Su figura empezó a confundirse y compararse con la de otros bandidos rurales —Mate Cosido, Isidro Velázquez— y, según algunas versiones, llegó a colaborar con ellos en el robo a La Forestal, el emporio maderero símbolo del abuso patronal. Para ese atraco, su mito lo había convertido en un grande: le decían el Robin Hood de las Pampas, el bandido imposible de atrapar.

A fines de los años treinta, Bairoletto quiso dejar atrás la vida de prófugo, lo que tomó forma cuando en Mendoza conoció a Telma Ceballos, hija de campesinos sanluiseños, y se enamoró perdidamente de ella. Juntos se instalaron en Colonia San Pedro del Atuel, donde él adoptó el nombre falso de Francisco Bravo. Se había convertido en un trabajador de la tierra, sembraba tomate y trigo, cuidaba de sus hijas Juana, nacida en 1939, y Elsa, de 1940. Por un tiempo, la vida en familia fue su calma y refugio.

Hasta que la traición lo alcanzó. Aunque él estaba tranquilo, la cabeza de Bairoletto era un trofeo que seguía siendo buscado.
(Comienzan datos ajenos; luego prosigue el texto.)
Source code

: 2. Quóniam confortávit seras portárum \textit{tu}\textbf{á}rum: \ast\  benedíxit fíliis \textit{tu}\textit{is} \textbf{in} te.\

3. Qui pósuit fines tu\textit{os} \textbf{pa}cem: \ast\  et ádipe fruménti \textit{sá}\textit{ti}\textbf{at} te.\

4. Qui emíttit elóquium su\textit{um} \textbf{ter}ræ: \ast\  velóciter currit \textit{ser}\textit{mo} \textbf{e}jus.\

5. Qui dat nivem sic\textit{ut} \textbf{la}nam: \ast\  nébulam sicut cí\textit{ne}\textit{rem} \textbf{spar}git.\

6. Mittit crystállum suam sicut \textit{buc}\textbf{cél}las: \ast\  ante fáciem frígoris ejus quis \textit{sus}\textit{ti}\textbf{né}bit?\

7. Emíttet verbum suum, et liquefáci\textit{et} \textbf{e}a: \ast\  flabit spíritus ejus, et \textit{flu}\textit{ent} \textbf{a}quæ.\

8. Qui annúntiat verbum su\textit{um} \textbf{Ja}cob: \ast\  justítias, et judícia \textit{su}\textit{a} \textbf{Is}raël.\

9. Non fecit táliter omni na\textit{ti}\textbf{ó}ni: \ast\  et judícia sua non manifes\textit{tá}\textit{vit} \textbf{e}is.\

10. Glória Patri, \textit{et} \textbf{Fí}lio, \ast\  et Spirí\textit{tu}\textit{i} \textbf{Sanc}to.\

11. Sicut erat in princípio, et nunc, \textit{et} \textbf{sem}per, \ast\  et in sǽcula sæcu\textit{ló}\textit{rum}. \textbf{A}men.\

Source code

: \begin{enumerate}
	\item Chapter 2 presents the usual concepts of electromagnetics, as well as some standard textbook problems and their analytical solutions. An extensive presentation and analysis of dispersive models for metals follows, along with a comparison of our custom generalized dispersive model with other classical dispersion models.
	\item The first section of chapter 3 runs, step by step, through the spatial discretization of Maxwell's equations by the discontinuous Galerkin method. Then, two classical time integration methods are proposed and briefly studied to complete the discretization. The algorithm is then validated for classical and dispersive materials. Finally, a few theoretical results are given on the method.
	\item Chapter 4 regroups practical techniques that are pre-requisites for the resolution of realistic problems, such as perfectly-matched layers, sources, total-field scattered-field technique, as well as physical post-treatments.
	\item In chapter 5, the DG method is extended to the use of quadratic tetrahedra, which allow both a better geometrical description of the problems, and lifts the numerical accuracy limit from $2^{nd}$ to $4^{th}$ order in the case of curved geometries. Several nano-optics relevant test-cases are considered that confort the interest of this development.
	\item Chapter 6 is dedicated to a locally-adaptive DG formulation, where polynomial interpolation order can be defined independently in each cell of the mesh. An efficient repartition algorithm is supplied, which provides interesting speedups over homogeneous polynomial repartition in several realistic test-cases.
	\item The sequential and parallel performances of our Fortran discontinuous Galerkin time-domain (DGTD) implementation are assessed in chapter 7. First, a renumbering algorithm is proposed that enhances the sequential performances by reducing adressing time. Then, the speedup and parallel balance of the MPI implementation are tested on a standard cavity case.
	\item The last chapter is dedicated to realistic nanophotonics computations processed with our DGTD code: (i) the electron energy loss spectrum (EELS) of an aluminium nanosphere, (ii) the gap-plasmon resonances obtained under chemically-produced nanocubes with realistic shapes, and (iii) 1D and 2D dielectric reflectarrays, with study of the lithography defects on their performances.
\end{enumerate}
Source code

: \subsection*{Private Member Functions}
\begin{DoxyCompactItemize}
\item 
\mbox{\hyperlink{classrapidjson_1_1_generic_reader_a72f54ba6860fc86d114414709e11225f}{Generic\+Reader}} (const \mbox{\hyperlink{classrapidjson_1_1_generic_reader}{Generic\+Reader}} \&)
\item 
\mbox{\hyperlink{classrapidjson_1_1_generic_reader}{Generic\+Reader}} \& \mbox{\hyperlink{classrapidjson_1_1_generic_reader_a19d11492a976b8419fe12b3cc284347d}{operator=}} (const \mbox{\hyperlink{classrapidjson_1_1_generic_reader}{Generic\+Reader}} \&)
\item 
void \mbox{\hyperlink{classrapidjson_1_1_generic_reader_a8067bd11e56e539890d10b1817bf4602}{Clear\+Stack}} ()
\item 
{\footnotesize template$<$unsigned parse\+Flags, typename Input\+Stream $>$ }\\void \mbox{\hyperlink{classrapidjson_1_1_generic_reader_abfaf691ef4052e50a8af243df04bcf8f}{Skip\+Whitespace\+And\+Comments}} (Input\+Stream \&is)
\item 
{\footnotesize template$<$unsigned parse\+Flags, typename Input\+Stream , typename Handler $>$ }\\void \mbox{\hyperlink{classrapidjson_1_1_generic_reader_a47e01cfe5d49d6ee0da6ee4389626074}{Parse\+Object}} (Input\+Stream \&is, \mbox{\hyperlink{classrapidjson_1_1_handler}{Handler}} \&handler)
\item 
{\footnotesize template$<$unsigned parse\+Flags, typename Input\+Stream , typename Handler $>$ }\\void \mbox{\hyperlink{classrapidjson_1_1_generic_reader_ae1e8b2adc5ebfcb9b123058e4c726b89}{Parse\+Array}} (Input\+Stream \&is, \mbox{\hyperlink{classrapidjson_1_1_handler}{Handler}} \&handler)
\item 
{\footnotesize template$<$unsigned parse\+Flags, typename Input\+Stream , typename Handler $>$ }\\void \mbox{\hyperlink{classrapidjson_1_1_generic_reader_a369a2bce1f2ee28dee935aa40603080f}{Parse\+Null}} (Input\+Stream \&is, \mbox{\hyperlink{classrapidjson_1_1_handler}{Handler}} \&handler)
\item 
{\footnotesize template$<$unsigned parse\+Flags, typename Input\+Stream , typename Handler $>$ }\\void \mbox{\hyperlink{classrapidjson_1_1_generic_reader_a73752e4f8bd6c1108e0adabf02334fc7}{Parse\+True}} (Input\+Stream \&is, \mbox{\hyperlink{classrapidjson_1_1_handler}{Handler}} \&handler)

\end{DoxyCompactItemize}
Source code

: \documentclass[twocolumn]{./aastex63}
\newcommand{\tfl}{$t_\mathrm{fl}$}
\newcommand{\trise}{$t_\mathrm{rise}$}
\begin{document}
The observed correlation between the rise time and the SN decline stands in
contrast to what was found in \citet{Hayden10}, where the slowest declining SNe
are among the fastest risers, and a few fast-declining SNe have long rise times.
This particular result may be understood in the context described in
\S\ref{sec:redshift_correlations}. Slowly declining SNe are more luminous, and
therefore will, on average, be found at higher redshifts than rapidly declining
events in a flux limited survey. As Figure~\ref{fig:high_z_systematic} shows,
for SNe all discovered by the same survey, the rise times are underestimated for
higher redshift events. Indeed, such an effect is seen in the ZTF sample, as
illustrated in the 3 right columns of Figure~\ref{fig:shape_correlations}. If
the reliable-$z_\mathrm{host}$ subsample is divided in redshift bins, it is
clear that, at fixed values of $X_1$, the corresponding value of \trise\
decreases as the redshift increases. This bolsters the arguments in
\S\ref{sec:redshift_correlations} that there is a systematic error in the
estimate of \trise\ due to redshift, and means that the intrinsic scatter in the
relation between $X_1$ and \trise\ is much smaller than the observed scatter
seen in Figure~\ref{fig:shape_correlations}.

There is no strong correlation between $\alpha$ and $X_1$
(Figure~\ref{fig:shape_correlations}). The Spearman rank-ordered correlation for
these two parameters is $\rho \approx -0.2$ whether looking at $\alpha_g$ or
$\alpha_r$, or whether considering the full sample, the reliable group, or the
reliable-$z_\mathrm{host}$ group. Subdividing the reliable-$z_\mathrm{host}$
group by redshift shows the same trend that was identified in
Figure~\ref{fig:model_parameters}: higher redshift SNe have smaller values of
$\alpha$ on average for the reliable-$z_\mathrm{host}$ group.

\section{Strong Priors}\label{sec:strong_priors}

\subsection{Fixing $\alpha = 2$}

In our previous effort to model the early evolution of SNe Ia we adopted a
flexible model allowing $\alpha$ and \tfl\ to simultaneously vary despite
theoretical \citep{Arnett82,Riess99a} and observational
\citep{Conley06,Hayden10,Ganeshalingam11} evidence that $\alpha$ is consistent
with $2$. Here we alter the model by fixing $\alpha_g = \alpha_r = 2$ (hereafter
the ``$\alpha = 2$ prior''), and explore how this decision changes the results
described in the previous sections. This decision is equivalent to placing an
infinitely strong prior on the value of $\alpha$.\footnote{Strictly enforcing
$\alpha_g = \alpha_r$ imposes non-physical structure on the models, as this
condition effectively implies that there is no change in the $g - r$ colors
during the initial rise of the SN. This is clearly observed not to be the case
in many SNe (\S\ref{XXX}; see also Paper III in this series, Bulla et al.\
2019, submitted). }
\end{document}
Un viejo compañero, Vicente “el Ñato” Gascón, fue arrestado y torturado. Para salvar su pellejo, el detenido accedió al pedido de la policía: develó el paradero de Bairoletto.

“Maté cuatro veces, y las cuatro por necesidad. Cuando me presenté ante la Justicia, demostré mi inocencia en muchos de los crímenes que me atribuyen”, declaró Bairoletto en 1939 a un periodista del diario El Sud, de San Rafael. Deseaba que aquel cronista escribiera un libro sobre su vida y obtener un porcentaje de las ventas, aunque se cree que, en el fondo, su verdadera intención era asegurarle una vida tranquila a su esposa y a sus dos hijas.

Negó la versión oficial que dio mérito a la policía, que se atribuyó la muerte de uno de los bandidos más buscados: “La Policía no lo mató; él se pegó un tiro en la cara. Cuando lo vieron en el suelo corrieron y lo balearon, pero ya estaba muerto. La autopsia confirmó que la bala mortal fue en la cara, que le destrozó la cabeza. Los policías tiraron y perforaron el rancho por todos lados para simular que hubo un gran tiroteo. Tenía 47 años al momento de su muerte. Medía 1,68 metros, era delgado, rubio, con orejas grandes y apantalladas y ojos verdes. Miraba con desconfianza y al hablar se le notaba un acento italiano heredado de sus padres. Le gustaban los naipes”.

El hombre fue velado en la Biblioteca Popular Sarmiento de General Alvear. Campesinos, obreros y anarquistas lo despidieron como a un héroe. No fue un funeral: fue una consagración a su persona. Su tumba, aún hoy en el cementerio de General Alvear, se convirtió en un santuario popular. Allí, flores, estampitas, cintas rojas y cartas se amontonan con pedidos de salud, trabajo o protección. Para muchos, Bairoletto se volvió un santo pagano, protector de los pobres y los perseguidos.

Juan Bautista Bairoletto murió en su ley. Su figura sigue caminando entre dos versiones: la del criminal sanguinario y la del justiciero del campo. Quizás la verdad esté en ese espacio incierto donde la miseria y la dignidad se confunden, donde el coraje se vuelve delito y la rebeldía, memoria.